Having swiped a fingertip of frosting of what's to come this summer, I've been mentally salivating for more. The Three Days of De Panne have gifted me some more crumbs, to get me through to the Tour of Flanders. April comes storming in right after that, with Paris-Roubaix and Liege-Bastogne-Liege, but I'm already itching for the Grand Tours.
It's every cycling fan's complaint; old news to those who have been doing this for a few decades, but still new enough to me that I feel justified in being a brat about it. A few years ago, bike friends and even a guy I once really wanted to stay with couldn't get me to focus on pixelated pros doing ridiculously hard shit in impossibly foreign countries. Now, I can't seem to get enough.
The 180 is a weird one, because I initially thought I lucked out in getting a pass from actively spectating and not stalking
Cyclingnews Pez Cycling News and Velonews. And because I like to blame others – or at least my gender – for my laziness, I suspect it was, in part, because I have a vagina. When it comes to sports, women always get a different set of rules. Apparently it was enough that I liked to ride. I suppose people thought that expecting me to be able to tell the difference between Flecha and Mayo would have been asking too much, even of someone who enthusiastically lanced saddle sores. A willingness to do more than 80 km on the road on any given day was good enough. Like girlfriends who are invited to watch football games with the guys, as long as I didn’t complain about it, I was in the clear.
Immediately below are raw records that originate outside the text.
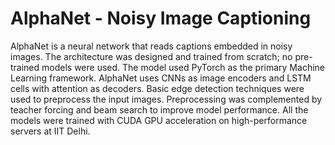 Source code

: # AlphaNet - Noisy Image Captioning
AlphaNet is a neural network that reads captions embedded in noisy images. The architecture was designed and trained from scratch; no pre-trained models were used. The model used PyTorch as the primary Machine Learning framework. AlphaNet uses CNNs as image encoders and LSTM cells with attention as decoders. Basic edge detection techniques were used to preprocess the input images. Preprocessing was complemented by teacher forcing and beam search to improve model performance. All the models were trained with CUDA GPU acceleration on high-performance servers at IIT Delhi.
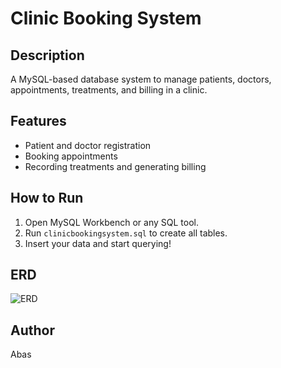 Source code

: # Clinic Booking System

## Description

A MySQL-based database system to manage patients, doctors, appointments, treatments, and billing in a clinic.

## Features

- Patient and doctor registration
- Booking appointments
- Recording treatments and generating billing

## How to Run

1. Open MySQL Workbench or any SQL tool.
2. Run `clinicbookingsystem.sql` to create all tables.
3. Insert your data and start querying!

## ERD

![ERD](./erd.png)

## Author

Abas
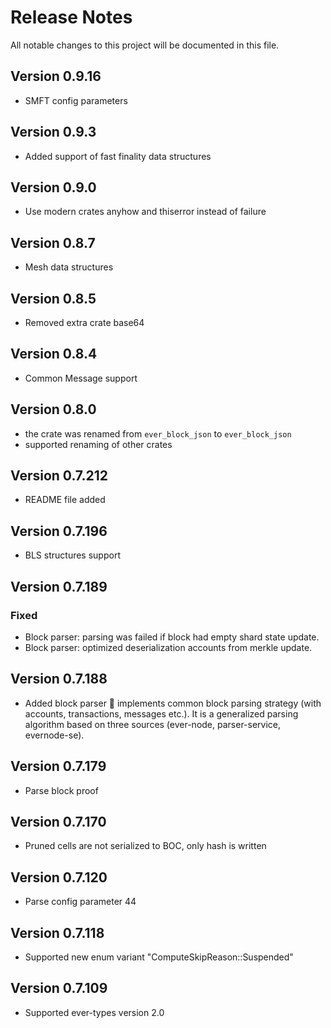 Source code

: # Release Notes

All notable changes to this project will be documented in this file.

## Version 0.9.16

- SMFT config parameters

## Version 0.9.3

- Added support of fast finality data structures

## Version 0.9.0

- Use modern crates anyhow and thiserror instead of failure

## Version 0.8.7

- Mesh data structures

## Version 0.8.5

- Removed extra crate base64

## Version 0.8.4

- Common Message support

## Version 0.8.0

- the crate was renamed from `ever_block_json` to `ever_block_json`
- supported renaming of other crates

## Version 0.7.212

- README file added

## Version 0.7.196

- BLS structures support

## Version 0.7.189

### Fixed

- Block parser: parsing was failed if block had empty shard state update.
- Block parser: optimized deserialization accounts from merkle update.  

## Version 0.7.188

- Added block parser  implements common block parsing strategy (with accounts, transactions, messages etc.).
  It is a generalized parsing algorithm based on three sources (ever-node, parser-service, evernode-se). 

## Version 0.7.179

- Parse block proof

## Version 0.7.170

- Pruned cells are not serialized to BOC, only hash is written

## Version 0.7.120

- Parse config parameter 44

## Version 0.7.118

- Supported new enum variant "ComputeSkipReason::Suspended"

## Version 0.7.109

- Supported ever-types version 2.0
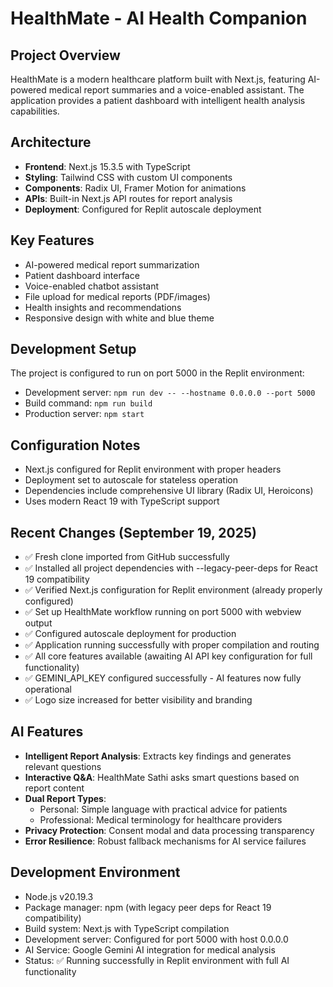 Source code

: # HealthMate - AI Health Companion

## Project Overview
HealthMate is a modern healthcare platform built with Next.js, featuring AI-powered medical report summaries and a voice-enabled assistant. The application provides a patient dashboard with intelligent health analysis capabilities.

## Architecture
- **Frontend**: Next.js 15.3.5 with TypeScript
- **Styling**: Tailwind CSS with custom UI components
- **Components**: Radix UI, Framer Motion for animations
- **APIs**: Built-in Next.js API routes for report analysis
- **Deployment**: Configured for Replit autoscale deployment

## Key Features
- AI-powered medical report summarization
- Patient dashboard interface
- Voice-enabled chatbot assistant
- File upload for medical reports (PDF/images)
- Health insights and recommendations
- Responsive design with white and blue theme

## Development Setup
The project is configured to run on port 5000 in the Replit environment:
- Development server: `npm run dev -- --hostname 0.0.0.0 --port 5000`
- Build command: `npm run build`
- Production server: `npm start`

## Configuration Notes
- Next.js configured for Replit environment with proper headers
- Deployment set to autoscale for stateless operation
- Dependencies include comprehensive UI library (Radix UI, Heroicons)
- Uses modern React 19 with TypeScript support

## Recent Changes (September 19, 2025)
- ✅ Fresh clone imported from GitHub successfully
- ✅ Installed all project dependencies with --legacy-peer-deps for React 19 compatibility
- ✅ Verified Next.js configuration for Replit environment (already properly configured)
- ✅ Set up HealthMate workflow running on port 5000 with webview output
- ✅ Configured autoscale deployment for production
- ✅ Application running successfully with proper compilation and routing
- ✅ All core features available (awaiting AI API key configuration for full functionality)
- ✅ GEMINI_API_KEY configured successfully - AI features now fully operational
- ✅ Logo size increased for better visibility and branding

## AI Features
- **Intelligent Report Analysis**: Extracts key findings and generates relevant questions
- **Interactive Q&A**: HealthMate Sathi asks smart questions based on report content
- **Dual Report Types**: 
  - Personal: Simple language with practical advice for patients
  - Professional: Medical terminology for healthcare providers
- **Privacy Protection**: Consent modal and data processing transparency
- **Error Resilience**: Robust fallback mechanisms for AI service failures

## Development Environment
- Node.js v20.19.3
- Package manager: npm (with legacy peer deps for React 19 compatibility)
- Build system: Next.js with TypeScript compilation
- Development server: Configured for port 5000 with host 0.0.0.0
- AI Service: Google Gemini AI integration for medical analysis
- Status: ✅ Running successfully in Replit environment with full AI functionality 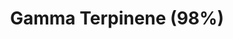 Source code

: ---
name: Gamma Terpinene (98%)
title: Gamma Terpinene (98%)
details:
  - detail:
      key: "Usage/Application"
      value: "Fragrance, Flavour, Pharma"
  - detail:
      key: "Packaging Size"
      value: "5,25,200 Kg"
  - detail:
      key: "Brand"
      value: "Natural Aroma"
  - detail:
      key: "Purity"
      value: "98%"
  - detail:
      key: "Packaging Type"
      value: "Can,Barrel"
  - detail:
      key: "Color"
      value: "Pale Yellow"
  - detail:
      key: "Specific Gravity"
      value: "0.8420 to 0.8600 (at 20 deg C)"
  - detail:
      key: "Flash Point"
      value: "59 deg C"
  - detail:
      key: "Physical State"
      value: "Liquid"
  - detail:
      key: "Molecular Weight"
      value: "136 g.mol"
  - detail:
      key: "Shelf Life"
      value: "24 months"
  - detail:
      key: "Synonyms"
      value: "P-Mentha-1,4-diene"
  - detail:
      key: "Original Plant"
      value: "Eucalyptus globulus labill"
  - detail:
      key: "Source"
      value: "Ex - Ajwain Oil"
  - detail:
      key: "Formula"
      value: "C10H16"
  - detail:
      key: "CAS No"
      value: "99-85-4"
  - detail:
      key: "EINECS No"
      value: "202-794-6"
  - detail:
      key: "FEMA No"
      value: "3559"
  - detail:
      key: "Odour"
      value: "Refreshing,Herbal,Citrus,Spicy."
  - detail:
      key: "Optical Rotation"
      value: "0 deg (at 20 deg C)"
  - detail:
      key: "Refractive Index"
      value: "1.4720 to 1.4760 (at 20 deg C)"
  - detail:
      key: "Solubility"
      value: "Practically Insoluble in water"
  - detail:
      key: "Assay"
      value: ">98% by GLC"
  - detail:
      key: "Storage"
      value: "Use Nitrogen in headspace; keep in the tightly closed container in a cool and dry place."
showOnHome: false
thumbnail: https://5.imimg.com/data5/SELLER/Default/2021/12/TA/EZ/LJ/3823480/gamma-terpinene-98--500x500.png
productImages:
  - ""
category: natural isolates
---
Curiosity eventually got the better of me, but since fans can be possessive, I was instantly cockblocked. "You're not into pro cycling, anyway," that boyfriend had declared before turning back to his live stream. Overwhelmed by European names with too many vowels, teams I knew nothing about, and frustrated by how stupid I felt every time I didn't understand a joke about an attack or a mis-timed sprint, I folded my cards and did what I was supposed to do. I rode instead of watched. Josh continued to ask if I'd watched Stage 10 of the Tour, Paris-Roubaix, or the Dauphine Libere. "I'm not into pro cycling," I used to parrot back at him. He never judged [at least overtly] if I hadn't, and never asked why, in 2011, I finally started.
It was a lot of things; a break up - and the consequent freedom to do things I'm not supposed to be into - being one of them. I started with the Spring Classics as a friend advised, then graduated to the Giro and the Tour de France. By the time the Vuelta rolled around, I had moved back to Tokyo. Back at a place I hadn’t wanted to return to, I was struggling. Watching pro cycling suddenly became unbearably lonely. I watched the occasional highlights in 2012, but the likes of Lampre and Sky brought back too many sticky reminders of friends a world away.
Not quite a year after stubbornly ignoring the Tour, something drew me back. It’s not that things have changed much – I’m still struggling – but the familiarity of pro races announced in English, Dutch, or Italian suddenly have a different feel. There is a happy completeness in sitting back to watch a pro race unfold, close to that bubbly feeling you get in your chest when you clip into your most trusted steel bike after either an extended hiatus or too much time spent sitting on something lighter, racier, or more aggressive. Currently surrounded by a language that I understand but by a culture that I sometimes fail to grasp, those live streams of the pro peloton remind me that there is at least one language that I can still comprehend. It’s the ones friends speak, that Josh and I use when comparing notes after any race, the one that makes me unafraid to ask strangers who race bikes for a living to surprise, inspire, or even disappoint. It’s the secret language that compensates for my muted hours at the office and pushes my burning legs to keep up the pace for another minute and 5…no…4 seconds. It’s what I think and cry in when everything seems to be going wrong.
“I don’t even know what that means,” I had shouted at my father a few days ago. It was the same old bullshit argument, in which I screamed in English and he yelled back in Japanese.
“Then maybe you should study Japanese,” he had snapped, before pulling up the Great Wall of Ignore.
Free-falling into cultural limbo, I shamelessly bawled my eyes out that night. I woke up the next morning with those swollen eyelids that scream at people to ask what's wrong although what's wrong is clearly bad enough that you have no desire to talk about it. I remembered, with guilt, that I had skipped out on GW to throw myself that pity party the night before. I cradled a cup of coffee while I watched the highlights and cracked a smile. In those minutes, it didn’t matter that I look Japanese but don’t act like it. Or that I’m a woman. Or that I’d rather spend time on my bike than update my severely outdated wardrobe. The noise of miscommunication paused as I focused on my personal cupcake, presented by Sagan with a wheelie over the finish line.
Whispers of that secret language began to run through my head again, and the day seemed, if only just a little bit, to brighten.